Court of Appeals of Texas, Dallas.
Nov 9, 2012
391 S.W.3d 573 (Tex. App. 2012)

Summary

In Mid-Continent, the court considered whether an individual who suffered injuries while removing trees was an employee or an independent contractor for the hiring company.

Summary of this case from Bauer v. AEP Tex. Inc.

Opinion

No. 05–11–00637–CV.

2012-11-9

MID–CONTINENT CASUALTY COMPANY, Appellant v. ANDREGG CONTRACTING, INC. and Bacilio Zapata, Appellees.

R. Brent Cooper, Diana L. Faust, Richard Clark Harrist, Michelle E. Robberson, for Mid–Continent Casualty Co. Charles Clayton Miller, Lawrence R. Lassiter, for Andregg Contracting, Inc.



R. Brent Cooper, Diana L. Faust, Richard Clark Harrist, Michelle E. Robberson, for Mid–Continent Casualty Co. Charles Clayton Miller, Lawrence R. Lassiter, for Andregg Contracting, Inc.
Before Justices BRIDGES, MARTIN RICHTER, and LANG.

OPINION


Opinion By Justice MARTIN RICHTER.

This case arises out of an injury suffered by Bacilio Zapata while performing tree cutting services for Andregg Contracting, Inc.(“Andregg”). The trial court concluded Zapata was an independent contractor, and therefore, under a commercial general liability (“CGL”) policy issued to Andregg by Mid–Continent Casualty Company (“MCC”), MCC owed a duty to indemnify Andregg for the injury. In two issues on appeal, MCC contends the trial court erred in its determination because Zapata was not an independent contractor, but rather an employee for whom coverage was excluded under the policy. Concluding appellant's arguments are without merit, we affirm the trial court's judgment.

Background

Andregg is a general contractor that performs primarily excavation and demolition work. For the eighteen years it has been in business, Andregg has used subcontractors for 100% of its work.

Beginning in 2003 and through the relevant time period, Andregg was insured by MCC under a CGL policy. The policy contains two coverage exclusions to which the policy does not apply. The first exclusion applies to a loss that is covered by or should be covered by worker's compensation. The second exclusion applies to bodily injury sustained by an employee while acting in the course and scope of employment. Every year, MCC performed a premium audit of Andregg, and each year the audit report stated that “the insured uses all subs for their work. All subs reviewed with insured.”

According to MCC, the two exclusions work in tandem. Thus, if the trial court had found Zapata to be an employee, both exclusions would have applied to preclude coverage.

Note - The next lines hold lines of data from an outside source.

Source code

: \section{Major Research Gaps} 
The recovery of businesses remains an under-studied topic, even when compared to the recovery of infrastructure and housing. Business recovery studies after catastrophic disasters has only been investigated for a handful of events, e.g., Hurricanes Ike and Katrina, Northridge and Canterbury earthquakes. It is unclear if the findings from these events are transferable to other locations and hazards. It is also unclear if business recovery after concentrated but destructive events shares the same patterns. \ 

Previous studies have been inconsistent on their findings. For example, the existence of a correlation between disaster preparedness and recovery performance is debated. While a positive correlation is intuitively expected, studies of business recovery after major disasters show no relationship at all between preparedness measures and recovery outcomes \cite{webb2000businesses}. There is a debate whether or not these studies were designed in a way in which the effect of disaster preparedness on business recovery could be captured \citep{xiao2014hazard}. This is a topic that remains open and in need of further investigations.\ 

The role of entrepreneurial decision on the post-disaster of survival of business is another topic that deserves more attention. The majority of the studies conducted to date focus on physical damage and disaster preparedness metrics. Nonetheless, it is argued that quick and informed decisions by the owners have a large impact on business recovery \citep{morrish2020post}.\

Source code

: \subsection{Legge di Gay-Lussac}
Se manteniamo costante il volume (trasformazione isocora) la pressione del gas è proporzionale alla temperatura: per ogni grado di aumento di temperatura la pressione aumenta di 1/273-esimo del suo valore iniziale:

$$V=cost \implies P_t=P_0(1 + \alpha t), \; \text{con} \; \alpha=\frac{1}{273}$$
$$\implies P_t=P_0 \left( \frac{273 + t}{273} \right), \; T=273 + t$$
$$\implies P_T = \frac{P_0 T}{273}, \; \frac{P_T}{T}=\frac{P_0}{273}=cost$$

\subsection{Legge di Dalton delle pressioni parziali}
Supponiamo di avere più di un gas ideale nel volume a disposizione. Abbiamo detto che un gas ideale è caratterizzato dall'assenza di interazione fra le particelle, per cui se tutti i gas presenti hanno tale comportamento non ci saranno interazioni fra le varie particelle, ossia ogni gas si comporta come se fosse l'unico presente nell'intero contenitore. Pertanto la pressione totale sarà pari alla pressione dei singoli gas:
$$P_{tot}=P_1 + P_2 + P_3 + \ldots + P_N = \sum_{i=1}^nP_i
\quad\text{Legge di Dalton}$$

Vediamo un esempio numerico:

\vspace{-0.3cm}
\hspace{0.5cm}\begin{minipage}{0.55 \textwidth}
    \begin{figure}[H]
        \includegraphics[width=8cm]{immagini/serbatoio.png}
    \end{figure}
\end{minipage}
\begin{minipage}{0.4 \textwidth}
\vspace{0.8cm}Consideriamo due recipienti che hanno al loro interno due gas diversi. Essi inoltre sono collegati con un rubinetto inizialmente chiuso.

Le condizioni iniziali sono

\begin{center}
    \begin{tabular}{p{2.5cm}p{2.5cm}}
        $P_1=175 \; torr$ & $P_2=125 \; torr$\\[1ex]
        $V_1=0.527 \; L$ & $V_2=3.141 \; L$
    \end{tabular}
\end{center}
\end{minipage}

Andregg hired Zapata to work on two demolition jobs within walking distance of each other. For a three week period, Zapata performed a variety of manual labor tasks. Toward the end of the second project, Zapata was injured while working to take down a tree.

Zapata filed suit against Andregg for personal injuries (the “underlying lawsuit”). The underlying lawsuit was tried to a jury, and the jury found Andregg liable to Zapata for negligence. The final judgment in the underlying lawsuit awarded Zapata $362,987.48.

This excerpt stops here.